# Cutting Rail Road Ties



## Getting better (Dec 3, 2009)

I'm planning to build a 120 ft three tie high retaining wall as well as a few road curbs flower beds and steps. What 's the best tool for cutting the ties? I'm thinking that using a chainsaw will ruin the chain at some considerable cost. I cut one with a sawzall but it wasn't easy or very accurate. I'm thinking a 12" circular saw or a portable band saw from Craig's List might be my best choice. I'm thinking the pitch and sand in the ties will dull any blade pretty quickly. Is it worth it to buy cheap carbide blades and just plan on wasting them? Or steel blades? What are you folks experience?


----------



## Dominick (May 2, 2011)

Chain saw. That's your best bet.


----------



## johnstoneb (Jul 1, 2012)

The best advice I can give on cutting railroad ties is don't. Chainsaw is what my dad always used with an old worn out chain. Sand is the least of your worries. Ties have a lot of rocks embedded in them from the ballast and some are very deep. They also have C irons driven in both ends to stop or control cracking. They bleed creosote for a long time. There are a lot of better products out there for use as retaining wallss curbing etc. As a kid on the farm we used old ties for corner posts on corral fences and as retaining walls in the corrals. Mom would not use them around her garden, the house or flowers. They were just too dirty.

Bruce


----------



## GeorgeC (Jul 30, 2008)

johnstoneb said:


> The best advice I can give on cutting railroad ties is don't. Chainsaw is what my dad always used with an old worn out chain. Sand is the least of your worries. Ties have a lot of rocks embedded in them from the ballast and some are very deep. They also have C irons driven in both ends to stop or control cracking. They bleed creosote for a long time. There are a lot of better products out there for use as retaining wallss curbing etc. As a kid on the farm we used old ties for corner posts on corral fences and as retaining walls in the corrals. Mom would not use them around her garden, the house or flowers. They were just too dirty.
> 
> Bruce


Since you do not like railroad ties what is your suggestion for an equivalently priced and available material?

George


----------



## Longknife (Oct 25, 2010)

What type of ties are you planning to use? If they are impregnated with creosote I strongly advice not to use them. Over here they are banned from use in gardens and other places where you may get in contact with them. Creosote is a very nasty stuff.
An alternative is PT timber, probably to a higher cost but if you have children definatly worth it.


----------



## Getting better (Dec 3, 2009)

What George asked!


----------



## J R in MO (Feb 2, 2010)

Fallbrook hoby said:


> I'm planning to build a 120 ft three tie high retaining wall as well as a few road curbs flower beds and steps. What 's the best tool for cutting the ties? I'm thinking that using a chainsaw will ruin the chain at some considerable cost. I cut one with a sawzall but it wasn't easy or very accurate. I'm thinking a 12" circular saw or a portable band saw from Craig's List might be my best choice. I'm thinking the pitch and sand in the ties will dull any blade pretty quickly. Is it worth it to buy cheap carbide blades and just plan on wasting them? Or steel blades? What are you folks experience?

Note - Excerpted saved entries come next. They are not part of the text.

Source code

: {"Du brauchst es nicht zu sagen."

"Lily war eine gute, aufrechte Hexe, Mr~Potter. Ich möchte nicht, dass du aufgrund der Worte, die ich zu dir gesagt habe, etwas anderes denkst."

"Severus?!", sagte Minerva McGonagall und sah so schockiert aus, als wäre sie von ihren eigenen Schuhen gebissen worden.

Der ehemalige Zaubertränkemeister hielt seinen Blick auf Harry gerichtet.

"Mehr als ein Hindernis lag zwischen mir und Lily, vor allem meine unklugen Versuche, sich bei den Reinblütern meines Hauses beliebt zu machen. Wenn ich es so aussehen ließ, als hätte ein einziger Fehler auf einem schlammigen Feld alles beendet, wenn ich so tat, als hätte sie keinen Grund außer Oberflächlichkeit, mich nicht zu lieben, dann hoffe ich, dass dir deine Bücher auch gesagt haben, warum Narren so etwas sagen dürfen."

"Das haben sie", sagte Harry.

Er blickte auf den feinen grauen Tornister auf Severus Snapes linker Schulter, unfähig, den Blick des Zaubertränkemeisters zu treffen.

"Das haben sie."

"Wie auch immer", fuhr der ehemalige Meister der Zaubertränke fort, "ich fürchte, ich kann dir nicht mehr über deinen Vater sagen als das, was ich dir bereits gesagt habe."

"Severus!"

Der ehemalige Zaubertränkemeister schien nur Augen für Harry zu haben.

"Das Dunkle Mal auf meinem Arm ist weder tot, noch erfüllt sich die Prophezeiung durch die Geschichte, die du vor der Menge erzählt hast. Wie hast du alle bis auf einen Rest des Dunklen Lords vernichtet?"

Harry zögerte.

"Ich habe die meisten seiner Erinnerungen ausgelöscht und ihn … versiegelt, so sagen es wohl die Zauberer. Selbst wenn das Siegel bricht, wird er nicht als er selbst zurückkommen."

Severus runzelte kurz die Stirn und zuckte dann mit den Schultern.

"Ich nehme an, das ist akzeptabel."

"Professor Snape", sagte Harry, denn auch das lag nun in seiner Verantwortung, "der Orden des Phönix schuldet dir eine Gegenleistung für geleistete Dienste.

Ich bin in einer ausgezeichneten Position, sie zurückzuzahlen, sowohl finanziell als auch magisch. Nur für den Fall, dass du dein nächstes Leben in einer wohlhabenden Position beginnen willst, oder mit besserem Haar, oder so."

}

:thumbsup: Just do it, Chainsaw is good choice, Chain dull, sharpen it, a few strokes with file and good to go. Drill holes and spike in with cut to length rebar.String line for straight and Plumb with level. Use deadmans to hold wall upright. Lots of work, do it right and be happy!:yes::yes:YES:yes::yes: I'm 79 years old and cresote smells good! Use a mask sawingand don,t leave it on your skin.


----------



## Dominick (May 2, 2011)

Please wear a respirator when doing this. 
Thanks.


----------



## Getting better (Dec 3, 2009)

Thanks . I have several rr ties around my property, thev'e been there since I bought the house. I had no idea there were so many issues. What would a comparable cost solution be?


----------



## Stodg73 (Jul 10, 2012)

You can purhase a carbide chain for your chain saw. These are somewhat expensive, yet it will cut through more tiesbefore needing to be resharpened.


----------



## jigs-n-fixtures (Apr 28, 2012)

Stodg73 said:


> You can purhase a carbide chain for your chain saw. These are somewhat expensive, yet it will cut through more tiesbefore needing to be resharpened.


Downside is the carbide chains are far harder to sharpen.

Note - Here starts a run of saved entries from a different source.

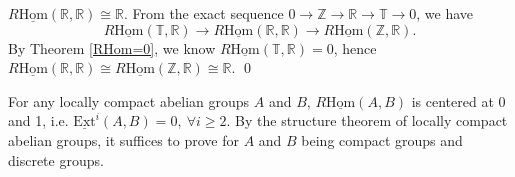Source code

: \documentclass[UTF8,12,a4paper]{ctexart}
\theoremstyle{definition}
\begin{document}
\cor 
$R\underline{\text{Hom}}(\mathbb{R},\mathbb{R})\cong \mathbb{R}.$
\pf 
From the exact sequence $0\to \mathbb{Z}\to \mathbb{R}\to \mathbb{T}\to 0$, we have 
$$R\underline{\text{Hom}}(\mathbb{T},\mathbb{R})\rightarrow R\underline{\text{Hom}}(\mathbb{R},\mathbb{R})\rightarrow R\underline{\text{Hom}}(\mathbb{Z},\mathbb{R}).$$
By Theorem \ref{RHom=0}, we know $R\underline{\text{Hom}}(\mathbb{T},\mathbb{R})=0$, hence $R\underline{\text{Hom}}(\mathbb{R},\mathbb{R})\cong R\underline{\text{Hom}}(\mathbb{Z},\mathbb{R})\cong \mathbb{R}.$
\qed

\cor 
For any locally compact abelian groups $A$ and $B$, $R\underline{\text{Hom}}(A,B)$ is centered at 0 and 1, i.e. $\underline{\text{Ext}}^i(A,B)=0,\ \forall i\geq 2.$
\pf 
By the structure theorem of locally compact abelian groups, it suffices to prove for $A$ and $B$ being compact groups and discrete groups.
\end{document}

Sent from my iPhone using Wood Forum


----------



## GeorgeC (Jul 30, 2008)

It has been sometime since I bought either chain. However, in my memory the carbide are worth it.

George


----------



## Gary Beasley (Jan 21, 2009)

Hmm, if I was doing it for myself I'd use stackstone bricks for the wall. I have two low walls to terrace my front yard and one large one I built for a parking pad next to the house. The cross tie wall that was there blew out during a storm and the one on the other side of the house is disintegrating. Plus I've seen tall walls done with them, incorrectly I might add, that were bulging out from the weight of the soil behind them. The stone will last way beyond what the cross ties will if installed correctly.


----------



## dat (Nov 11, 2010)

chainsaw, I have two retaining walls 3 ties high.
I can't keep the grass edged away from it fast enough, san augustine grows over one and bermudia grows over the other, hasn't slowed down the grass of flowers


----------



## ChiloquinRuss (Feb 25, 2008)

Get your chainsaw nice and sharp, now put it away in your shop, go to the rental store and rent THEIR chainsaw to cut them der' ties and remember to put on a respirator. :smile: Just cut 14 ties and I won't be doing it again anytime soon!  Russ


----------



## dat (Nov 11, 2010)

ChiloquinRuss said:


> Get your chainsaw nice and sharp, now put it away in your shop, go to the rental store and rent THEIR chainsaw to cut them der' ties and remember to put on a respirator. :smile: Just cut 14 ties and I won't be doing it again anytime soon!  Russ


 

BEST IDEA YET :thumbsup:


----------